Ryan looked at him, and it almost struck him as funny.

"You built an entire bioweapons empire, killed hundreds of thousands of people, all to find an answer?"

Spencer didn't smile. His expression stayed even, with a frankness Ryan hadn't expected.

"You think I'm making excuses?" he said. "No. I genuinely... did not know. Marcus believed the virus was god. Edward believed money was god. I had nothing. So I built Umbrella, I built the mansion, I built those... experiments. All I ever wanted was to know what the meaning of human life was."

Ryan watched him for a few seconds, then said, "That's why you had the ARK Plan. Why you had Elpis."

Something finally stirred in Spencer's gaze.

"Elpis..." He repeated the word softly, as if tasting it. "So you found the file."

"Three floors below the hospital," Ryan said. "Buried deep. But I dug it out anyway."
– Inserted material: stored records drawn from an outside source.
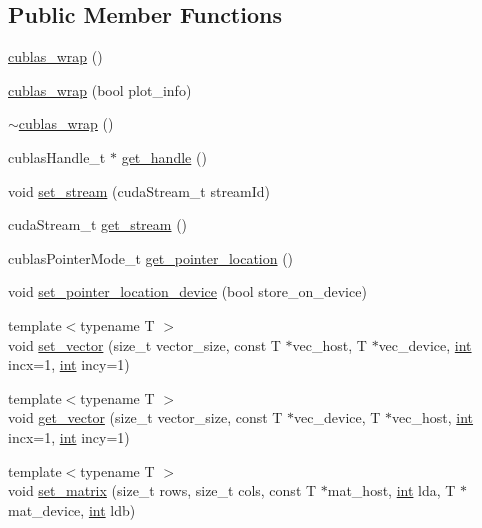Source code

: \subsection*{Public Member Functions}
\begin{DoxyCompactItemize}
\item 
\hyperlink{classcublas__wrap_a6d24706f3f3f340f026ba6bbd0f74a01}{cublas\-\_\-wrap} ()
\item 
\hyperlink{classcublas__wrap_a982b3683950489cc364896d784d4d294}{cublas\-\_\-wrap} (bool plot\-\_\-info)
\item 
\hyperlink{classcublas__wrap_a6a431978633abedb3711de08b0599147}{$\sim$cublas\-\_\-wrap} ()
\item 
cublas\-Handle\-\_\-t $\ast$ \hyperlink{classcublas__wrap_ad5f08814a54b95e88feac00c4901a6e7}{get\-\_\-handle} ()
\item 
void \hyperlink{classcublas__wrap_ab2d24387228174ca90b44a9370a480ae}{set\-\_\-stream} (cuda\-Stream\-\_\-t stream\-Id)
\item 
cuda\-Stream\-\_\-t \hyperlink{classcublas__wrap_aea837f42bfbff51efe8f87bcd012bc0f}{get\-\_\-stream} ()
\item 
cublas\-Pointer\-Mode\-\_\-t \hyperlink{classcublas__wrap_ac0817996d33b80092a321b83deabd4c3}{get\-\_\-pointer\-\_\-location} ()
\item 
void \hyperlink{classcublas__wrap_a392f7835ba5b213cafb49c27bf384dca}{set\-\_\-pointer\-\_\-location\-\_\-device} (bool store\-\_\-on\-\_\-device)
\item 
{\footnotesize template$<$typename T $>$ }\\void \hyperlink{classcublas__wrap_a2bcf4397be6d916f72f92a8cf17a10be}{set\-\_\-vector} (size\-\_\-t vector\-\_\-size, const T $\ast$vec\-\_\-host, T $\ast$vec\-\_\-device, \hyperlink{classint}{int} incx=1, \hyperlink{classint}{int} incy=1)
\item 
{\footnotesize template$<$typename T $>$ }\\void \hyperlink{classcublas__wrap_af59e9d210292f895e3f7f1c7ad54ba01}{get\-\_\-vector} (size\-\_\-t vector\-\_\-size, const T $\ast$vec\-\_\-device, T $\ast$vec\-\_\-host, \hyperlink{classint}{int} incx=1, \hyperlink{classint}{int} incy=1)
\item 
{\footnotesize template$<$typename T $>$ }\\void \hyperlink{classcublas__wrap_ab1f5cde8f79bb7e55c9f3ae18a45e1f0}{set\-\_\-matrix} (size\-\_\-t rows, size\-\_\-t cols, const T $\ast$mat\-\_\-host, \hyperlink{classint}{int} lda, T $\ast$mat\-\_\-device, \hyperlink{classint}{int} ldb)

\end{DoxyCompactItemize}
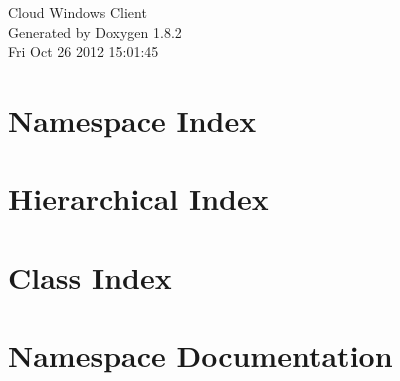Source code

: \documentclass{book}
\begin{document}
\hypersetup{pageanchor=false,citecolor=blue}
\begin{titlepage}
\vspace*{7cm}
\begin{center}
{\Large Cloud Windows Client }\\
\vspace*{1cm}
{\large Generated by Doxygen 1.8.2}\\
\vspace*{0.5cm}
{\small Fri Oct 26 2012 15:01:45}\\
\end{center}
\end{titlepage}
\clearemptydoublepage
{}
\tableofcontents
\clearemptydoublepage
{}
\hypersetup{pageanchor=true,citecolor=blue}
\chapter{Namespace Index}

\chapter{Hierarchical Index}

\chapter{Class Index}

\chapter{Namespace Documentation}


















\end{document}
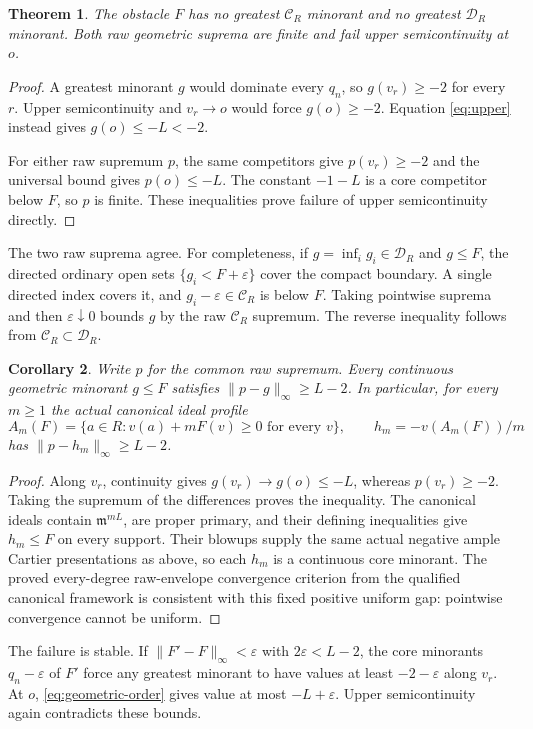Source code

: \documentclass[11pt]{article}
\newtheorem{theorem}{Theorem}
\newtheorem{corollary}[theorem]{Corollary}
\newcommand{\m}{\mathfrak m}
\newcommand{\Cc}{\mathcal C}
\newcommand{\Dd}{\mathcal D}
\begin{document}
\begin{theorem}\label{th:failure}
The obstacle $F$ has no greatest $\Cc_R$ minorant and no greatest
$\Dd_R$ minorant. Both raw geometric suprema are finite and fail
upper semicontinuity at $o$.
\end{theorem}
\begin{proof}
A greatest minorant $g$ would dominate every $q_n$, so
$g(v_r)\ge-2$ for every $r$. Upper semicontinuity and $v_r\to o$
would force $g(o)\ge-2$. Equation \eqref{eq:upper} instead gives
$g(o)\le-L<-2$.

For either raw supremum $p$, the same competitors give $p(v_r)\ge-2$
and the universal bound gives $p(o)\le-L$. The constant $-1-L$
is a core competitor below $F$, so $p$ is finite. These inequalities
prove failure of upper semicontinuity directly.
\end{proof}

The two raw suprema agree. For completeness, if
$g=\inf_i g_i\in\Dd_R$ and $g\le F$, the directed ordinary open sets
$\{g_i<F+\varepsilon\}$ cover the compact boundary.
A single directed index covers it, and
$g_i-\varepsilon\in\Cc_R$ is below $F$. Taking pointwise suprema
and then $\varepsilon\downarrow0$ bounds $g$ by the raw
$\Cc_R$ supremum. The reverse inequality follows from
$\Cc_R\subset\Dd_R$.

\begin{corollary}\label{cor:gap}
Write $p$ for the common raw supremum. Every continuous geometric
minorant $g\le F$ satisfies
$\|p-g\|_\infty\ge L-2$.
In particular, for every $m\ge1$ the actual canonical ideal profile
\[
 A_m(F)=\{a\in R:v(a)+mF(v)\ge0\text{ for every }v\},\qquad
 h_m=-v(A_m(F))/m
\]
has $\|p-h_m\|_\infty\ge L-2$.
\end{corollary}
\begin{proof}
Along $v_r$, continuity gives
$g(v_r)\to g(o)\le-L$, whereas $p(v_r)\ge-2$.
Taking the supremum of the differences proves the inequality.
The canonical ideals contain $\m^{mL}$, are proper primary, and
their defining inequalities give $h_m\le F$ on every support.
Their blowups supply the same actual negative ample Cartier
presentations as above, so each $h_m$ is a continuous core minorant.
The proved every-degree raw-envelope convergence criterion from the
qualified canonical framework is consistent with this fixed positive
uniform gap: pointwise convergence cannot be uniform.
\end{proof}

The failure is stable. If $\|F'-F\|_\infty<\varepsilon$ with
$2\varepsilon<L-2$, the core minorants $q_n-\varepsilon$ of $F'$
force any greatest minorant to have values at least
$-2-\varepsilon$ along $v_r$. At $o$, \eqref{eq:geometric-order}
gives value at most $-L+\varepsilon$. Upper semicontinuity again
contradicts these bounds.
\end{document}
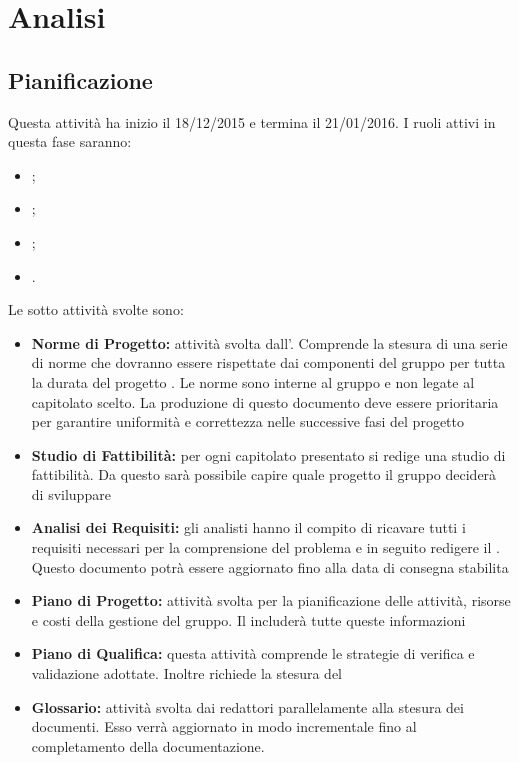 \documentclass[12pt,a4paper]{article}
\begin{document}
\section{Analisi}
\subsection{Pianificazione} %
Questa attività ha inizio il 18/12/2015 e termina il 21/01/2016. I ruoli attivi in questa fase saranno:
\begin{itemize}
	\item \PM;
	\item \AM;
	\item \AN;
	\item \VR.
\end{itemize}
Le sotto attività svolte sono:
\begin{itemize}
	\item \textbf{Norme di Progetto:} attività svolta dall’\AM. Comprende la stesura di una serie di norme che dovranno essere rispettate dai componenti del gruppo per tutta la durata del progetto \prjL. Le norme sono interne al gruppo e non legate al capitolato scelto. La produzione di questo documento deve essere prioritaria per garantire uniformità e correttezza nelle successive fasi del progetto
	\item \textbf{Studio di Fattibilità:} per ogni capitolato presentato si redige una studio di fattibilità. Da questo sarà possibile capire quale progetto il gruppo deciderà di sviluppare
	\item \textbf{Analisi dei Requisiti:} gli analisti hanno il compito di ricavare tutti i requisiti necessari per la comprensione del problema e in seguito redigere il \AdR. Questo documento potrà essere aggiornato fino alla data di consegna stabilita
	\item \textbf{Piano di Progetto:} attività svolta per la pianificazione delle attività, risorse e costi della gestione del gruppo. Il \PdP{} includerà tutte queste informazioni
	\item \textbf{Piano di Qualifica:} questa attività comprende le strategie di verifica e validazione adottate. Inoltre richiede la stesura del \PdQ
	\item \textbf{Glossario:} attività svolta dai redattori parallelamente alla stesura dei documenti. Esso verrà aggiornato in modo incrementale fino al completamento della documentazione.
\end{itemize}
\end{document}
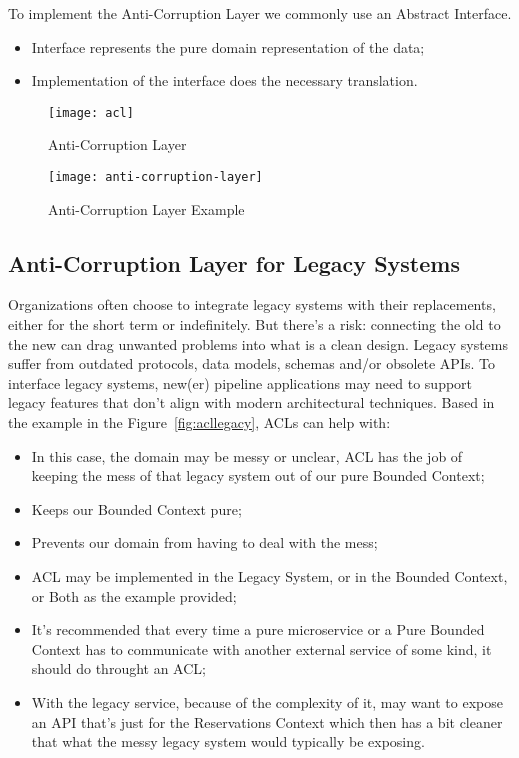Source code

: To implement the Anti-Corruption Layer we commonly use an Abstract Interface.
\begin{itemize}
    \item Interface represents the pure domain representation of the data;
    \item Implementation of the interface does the necessary translation.
\end{itemize}

\begin{figure}[ht]
\caption{Anti-Corruption Layer}
\centering
\texttt{[image: acl]}
 \label{fig:acl}
\end{figure}


\begin{figure}[ht]
\caption{Anti-Corruption Layer Example}
\centering
\texttt{[image: anti-corruption-layer]}
 \label{fig:aclfull}
\end{figure}

\subsection{Anti-Corruption Layer for Legacy Systems}

Organizations often choose to integrate legacy systems with their replacements, either for the short term or indefinitely. But there's a risk: connecting the old to the new can drag unwanted problems into what is a clean design. Legacy systems suffer from outdated protocols, data models, schemas and/or obsolete APIs. To interface legacy systems, new(er) pipeline applications may need to support legacy features that don't align with modern architectural techniques. Based in the example in the Figure~\ref{fig:acllegacy}, ACLs can help with:
\begin{itemize}
    \item In this case, the domain may be messy or unclear, ACL has the job of keeping the mess of that legacy system out of our pure Bounded Context;
    \item Keeps our Bounded Context pure;
    \item Prevents our domain from having to deal with the mess;
    \item ACL may be implemented in the Legacy System, or in the Bounded Context, or Both as the example provided;
    \item It's recommended that every time a pure microservice or a Pure Bounded Context has to communicate with another external service of some kind, it should do throught an ACL;
    \item With the legacy service, because of the complexity of it, may want to expose an API that's just for the Reservations Context which then has a bit cleaner that what the messy legacy system would typically be exposing.
\end{itemize}

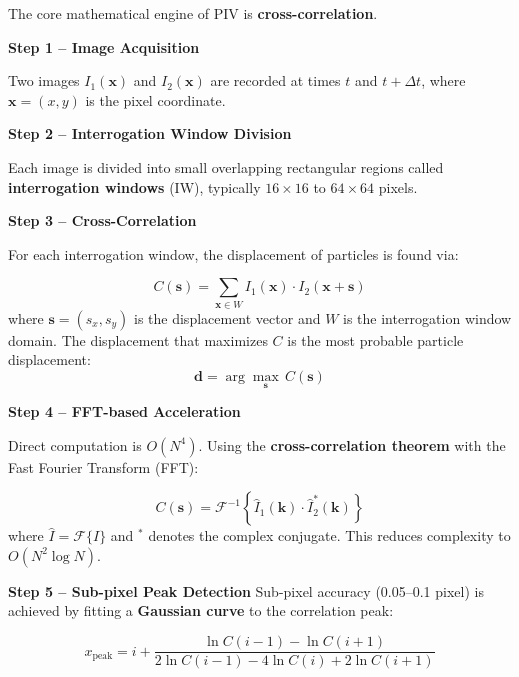 \documentclass[12pt,a4paper]{article}
\begin{document}
\begin{answerbox}
The core mathematical engine of PIV is \textbf{\color{accentpurple}cross-correlation}.

\vspace{0.5em}
\textbf{\color{deepblue}Step 1 -- Image Acquisition}

Two images $I_1(\mathbf{x})$ and $I_2(\mathbf{x})$ are recorded at times $t$ and $t + \Delta t$, where $\mathbf{x} = (x,y)$ is the pixel coordinate.

\vspace{0.5em}
\textbf{\color{deepblue}Step 2 -- Interrogation Window Division}

Each image is divided into small overlapping rectangular regions called \textbf{interrogation windows} (IW), typically $16 \times 16$ to $64 \times 64$ pixels.

\vspace{0.5em}
\textbf{\color{deepblue}Step 3 -- Cross-Correlation}

For each interrogation window, the displacement of particles is found via:
\begin{mathbox}
\begin{equation}
    C(\mathbf{s}) = \sum_{\mathbf{x} \in W} I_1(\mathbf{x}) \cdot I_2(\mathbf{x} + \mathbf{s})
\end{equation}
where $\mathbf{s} = (s_x, s_y)$ is the displacement vector and $W$ is the interrogation window domain. The displacement that maximizes $C$ is the most probable particle displacement:
\begin{equation}
    \mathbf{d} = \arg\max_{\mathbf{s}}\, C(\mathbf{s})
\end{equation}
\end{mathbox}

\vspace{0.5em}
\textbf{\color{deepblue}Step 4 -- FFT-based Acceleration}

Direct computation is $O(N^4)$. Using the \textbf{cross-correlation theorem} with the Fast Fourier Transform (FFT):
\begin{mathbox}
\begin{equation}
    C(\mathbf{s}) = \mathcal{F}^{-1}\!\left\{ \hat{I}_1(\mathbf{k}) \cdot \hat{I}_2^*(\mathbf{k}) \right\}
\end{equation}
where $\hat{I} = \mathcal{F}\{I\}$ and $^*$ denotes the complex conjugate. This reduces complexity to $O(N^2 \log N)$.
\end{mathbox}

\vspace{0.5em}
\textbf{\color{deepblue}Step 5 -- Sub-pixel Peak Detection}
Sub-pixel accuracy (0.05--0.1 pixel) is achieved by fitting a \textbf{Gaussian curve} to the correlation peak:
\begin{mathbox}
\begin{equation}
    x_{\text{peak}} = i + \frac{\ln C(i-1) - \ln C(i+1)}{2\ln C(i-1) - 4\ln C(i) + 2\ln C(i+1)}
\end{equation}
\end{mathbox}


\end{answerbox}
\end{document}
Spencer was quiet for a long time.

Outside, wind moved through the dead vines with a thin, scattered sound. The lamp threw deep shadows across the hollows of his face.

"Elpis..." he said at last, voice back to that thread-of-breath state, "in Greek myth... is the embodiment of hope. Pandora opened the box, every disaster flew out, and only hope... remained at the bottom."

"I know," Ryan said. "I wasn't asking about the name. I'm asking what it actually is."

Spencer's lips moved. It could have been a smile, or a sigh.

"Do you really want to know?"

"I came here to hear the answer."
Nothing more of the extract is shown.